With 33 cameras, and thus 33 segments every 10s, that means I need to copy on average 3.3 segments per second, or 0.3s per segment. My average copy time of 0.17s definitely stays under that, but my max of 0.84s does not, so it's definitely in the realm of possibility that when it's slow, it simply can't keep up. This seems to be an argument for allowing one to configure how many cached segments are allowed, allowing one to knowingly choose to allow a possible longer latency of getting segments to permanent storage at the cost of needing additional RAM and the other possible downsides of how much could be lost when unexpectedly interrupted.
Additionally, I stopped Frigate, and ran a disk speed check:
$ dd if=/dev/zero of=frigate/storage/recordings/test1.img bs=1G count=1 oflag=dsync 1+0 records in 1+0 records out 1073741824 bytes (1.1 GB, 1.0 GiB) copied, 5.34069 s, 201 MB/s
Definitely seems like the raw disk throughput is more than enough to handle ~30MB/s of recording data, and if Frigate is unable to achieve somewhere near that, a 6-7x overhead seems a bit extreme.
That's talking about sequential write of a single file though which is very different from random write of small files. Same reason why transferring a bunch of jpgs is slower than transferring one large mp4 of the same total size.
https://superuser.com/a/1611851
The option for customizing the number of segments kept in cache has been discussed and may come in the future, but it likely won't be a part of 0.12 https://github.com/blakeblackshear/frigate/pull/5419#issuecomment-1421665760
That's talking about sequential write of a single file though which is very different from random write of small files. Same reason why transferring a bunch of jpgs is slower than transferring one large mp4 of the same size.
Indeed, there are differences. But I definitely would not characterize Frigate as "random writes of small files". Frigate writes are neither random (which when talking about disk I/O usually refers to having to do lots of reads at the same time as writes, or reading from files physically located all over a the platter. Frigate is 99% percent writes, without really modifying anything else, which would translate out to a really long contiguous write of sectors on disk), nor small (my segments average almost exactly 5MB. I used to work on a petabyte-scale distributed storage system. We were definitely aware of throughput problems with small files, but didn't consider a file as small unless it was 50KB or less).
Anyhow, I ran a test of copying an 1.7GB worth of actual segments. I would expect this to be slower than Frigate could accomplish, because I'm reading from the same volume I'm writing too (so both read time, and seek time).

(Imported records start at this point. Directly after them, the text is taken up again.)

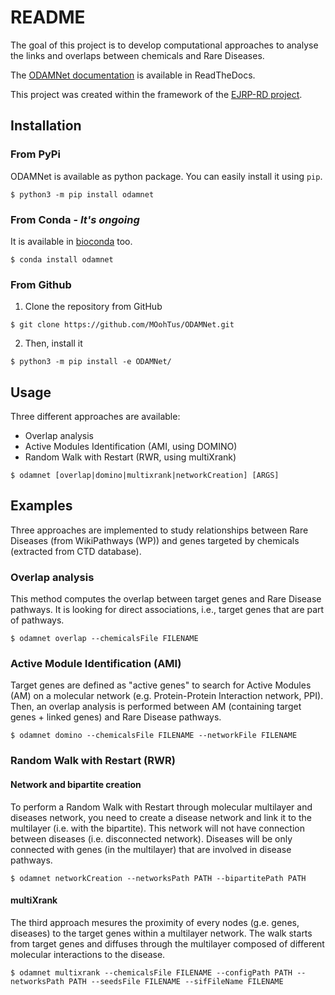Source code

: # README

The goal of this project is to develop computational approaches to analyse the links and overlaps between chemicals
and Rare Diseases.

The [ODAMNet documentation][ODAMNet documentation] is available in ReadTheDocs.

This project was created within the framework of the [EJRP-RD project][EJPRD].

## Installation 

### From PyPi

ODAMNet is available as python package. You can easily install it using `pip`.

```console
$ python3 -m pip install odamnet
```

### From Conda - *It's ongoing*

It is available in [bioconda][bioconda] too.

```console
$ conda install odamnet
```

### From Github

1. Clone the repository from GitHub

```console
$ git clone https://github.com/MOohTus/ODAMNet.git
```

2. Then, install it

```console
$ python3 -m pip install -e ODAMNet/
```

## Usage

Three different approaches are available: 

- Overlap analysis
- Active Modules Identification (AMI, using DOMINO)
- Random Walk with Restart (RWR, using multiXrank)

```console
$ odamnet [overlap|domino|multixrank|networkCreation] [ARGS]
```

## Examples

Three approaches are implemented to study relationships between Rare Diseases (from WikiPathways (WP)) and genes 
targeted by chemicals (extracted from CTD database).

### Overlap analysis

This method computes the overlap between target genes and Rare Disease pathways. It is looking for direct associations, 
i.e., target genes that are part of pathways.

```console
$ odamnet overlap --chemicalsFile FILENAME
```

### Active Module Identification (AMI)

Target genes are defined as "active genes" to search for Active Modules (AM) on a molecular network (e.g.
Protein-Protein Interaction network, PPI). Then, an overlap analysis is performed between AM (containing target genes + linked genes)
and Rare Disease pathways.

```console
$ odamnet domino --chemicalsFile FILENAME --networkFile FILENAME
```

### Random Walk with Restart (RWR)

#### Network and bipartite creation

To perform a Random Walk with Restart through molecular multilayer and diseases network, you need to create a disease network
and link it to the multilayer (i.e. with the bipartite). This network will not have connection between diseases (i.e. disconnected network).
Diseases will be only connected with genes (in the multilayer) that are involved in disease pathways.

```console
$ odamnet networkCreation --networksPath PATH --bipartitePath PATH
```

#### multiXrank

The third approach mesures the proximity of every nodes (g.e. genes, diseases) to the target genes within a multilayer network.
The walk starts from target genes and diffuses through the multilayer composed of different molecular interactions to the disease.

```console
$ odamnet multixrank --chemicalsFile FILENAME --configPath PATH --networksPath PATH --seedsFile FILENAME --sifFileName FILENAME
```

[ODAMNet documentation]: https://odamnet.readthedocs.io/
[bioconda]: https://bioconda.github.io/index.html
[EJPRD]: https://www.ejprarediseases.org/
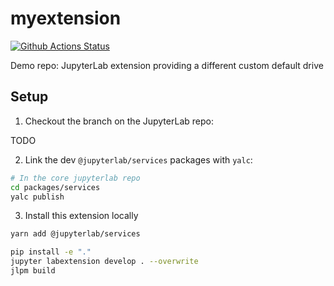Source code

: # myextension

[![Github Actions Status](https://github.com/jtpio/jupyterlab-custom-default-drive/workflows/Build/badge.svg)](https://github.com/jtpio/jupyterlab-custom-default-drive/actions/workflows/build.yml)

Demo repo: JupyterLab extension providing a different custom default drive

## Setup

1. Checkout the branch on the JupyterLab repo:

TODO

2. Link the dev `@jupyterlab/services` packages with `yalc`:

```bash
# In the core jupyterlab repo
cd packages/services
yalc publish
```

3. Install this extension locally

```bash
yarn add @jupyterlab/services

pip install -e "."
jupyter labextension develop . --overwrite
jlpm build
```
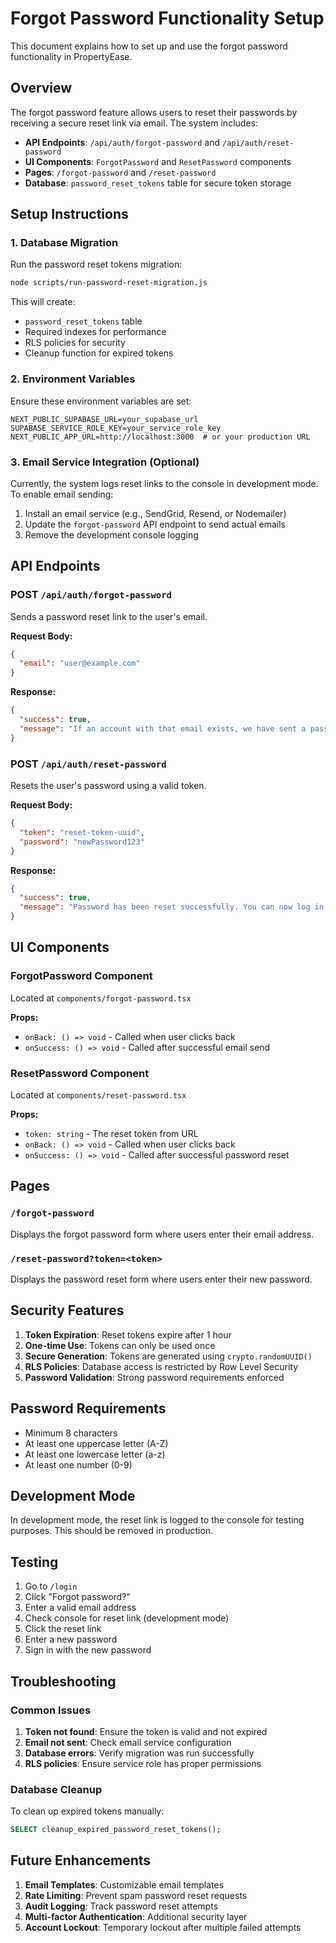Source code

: # Forgot Password Functionality Setup

This document explains how to set up and use the forgot password functionality in PropertyEase.

## Overview

The forgot password feature allows users to reset their passwords by receiving a secure reset link via email. The system includes:

- **API Endpoints**: `/api/auth/forgot-password` and `/api/auth/reset-password`
- **UI Components**: `ForgotPassword` and `ResetPassword` components
- **Pages**: `/forgot-password` and `/reset-password`
- **Database**: `password_reset_tokens` table for secure token storage

## Setup Instructions

### 1. Database Migration

Run the password reset tokens migration:

```bash
node scripts/run-password-reset-migration.js
```

This will create:

- `password_reset_tokens` table
- Required indexes for performance
- RLS policies for security
- Cleanup function for expired tokens

### 2. Environment Variables

Ensure these environment variables are set:

```env
NEXT_PUBLIC_SUPABASE_URL=your_supabase_url
SUPABASE_SERVICE_ROLE_KEY=your_service_role_key
NEXT_PUBLIC_APP_URL=http://localhost:3000  # or your production URL
```

### 3. Email Service Integration (Optional)

Currently, the system logs reset links to the console in development mode. To enable email sending:

1. Install an email service (e.g., SendGrid, Resend, or Nodemailer)
2. Update the `forgot-password` API endpoint to send actual emails
3. Remove the development console logging

## API Endpoints

### POST `/api/auth/forgot-password`

Sends a password reset link to the user's email.

**Request Body:**

```json
{
  "email": "user@example.com"
}
```

**Response:**

```json
{
  "success": true,
  "message": "If an account with that email exists, we have sent a password reset link."
}
```

### POST `/api/auth/reset-password`

Resets the user's password using a valid token.

**Request Body:**

```json
{
  "token": "reset-token-uuid",
  "password": "newPassword123"
}
```

**Response:**

```json
{
  "success": true,
  "message": "Password has been reset successfully. You can now log in with your new password."
}
```

## UI Components

### ForgotPassword Component

Located at `components/forgot-password.tsx`

**Props:**

- `onBack: () => void` - Called when user clicks back
- `onSuccess: () => void` - Called after successful email send

### ResetPassword Component

Located at `components/reset-password.tsx`

**Props:**

- `token: string` - The reset token from URL
- `onBack: () => void` - Called when user clicks back
- `onSuccess: () => void` - Called after successful password reset

## Pages

### `/forgot-password`

Displays the forgot password form where users enter their email address.

### `/reset-password?token=<token>`

Displays the password reset form where users enter their new password.

## Security Features

1. **Token Expiration**: Reset tokens expire after 1 hour
2. **One-time Use**: Tokens can only be used once
3. **Secure Generation**: Tokens are generated using `crypto.randomUUID()`
4. **RLS Policies**: Database access is restricted by Row Level Security
5. **Password Validation**: Strong password requirements enforced

## Password Requirements

- Minimum 8 characters
- At least one uppercase letter (A-Z)
- At least one lowercase letter (a-z)
- At least one number (0-9)

## Development Mode

In development mode, the reset link is logged to the console for testing purposes. This should be removed in production.

## Testing

1. Go to `/login`
2. Click "Forgot password?"
3. Enter a valid email address
4. Check console for reset link (development mode)
5. Click the reset link
6. Enter a new password
7. Sign in with the new password

## Troubleshooting

### Common Issues

1. **Token not found**: Ensure the token is valid and not expired
2. **Email not sent**: Check email service configuration
3. **Database errors**: Verify migration was run successfully
4. **RLS policies**: Ensure service role has proper permissions

### Database Cleanup

To clean up expired tokens manually:

```sql
SELECT cleanup_expired_password_reset_tokens();
```

## Future Enhancements

1. **Email Templates**: Customizable email templates
2. **Rate Limiting**: Prevent spam password reset requests
3. **Audit Logging**: Track password reset attempts
4. **Multi-factor Authentication**: Additional security layer
5. **Account Lockout**: Temporary lockout after multiple failed attempts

It moved 360 files (1.7GB) in 22.5s at ~75MB/s (0.06s per file). Again pointing to Frigate having some hidden unnecessary overhead.
Anyhow, I ran a test of copying an 1.7GB worth of actual segments. I would expect this to be slower than Frigate could accomplish, because I'm reading from the same volume I'm writing too (so both read time, and seek time). It moved 360 files (1.7GB) in 22.5s at ~75MB/s (0.06s per file). Again pointing to Frigate having some hidden unnecessary overhead.
Calling it unnecessary seems a bit presumptuous. One thing that I remember after looking in the code is that it is not a direct copy, when a segment is to be moved from cache to storage frigate uses ffmpeg to set the moov atom to the beginning of the mp4 file (it is typically at the end) to aid in faster metadata reading by nginx.
😂 you're right, that was a bit presumptuous. I correct to "...overhead, possibly unnecessary..."). Running it through ffmpeg seems like a pretty useful step to take.
Now to test how much that adds:
time for f in mud/*; do ffmpeg -y -i $f -c copy -movflags +faststart test/$(basename $f); done
Took 47s, 36MB/s, or 0.13s each. That accounts for the majority of the extra time. While doing that, neither I/O nor CPU was showing any stress at all. Now I'm worried that no matter how much faster I make my disk (by adding more disks in a proper RAID-0), the time will usually be dominated by ffmpeg processing the segments :(.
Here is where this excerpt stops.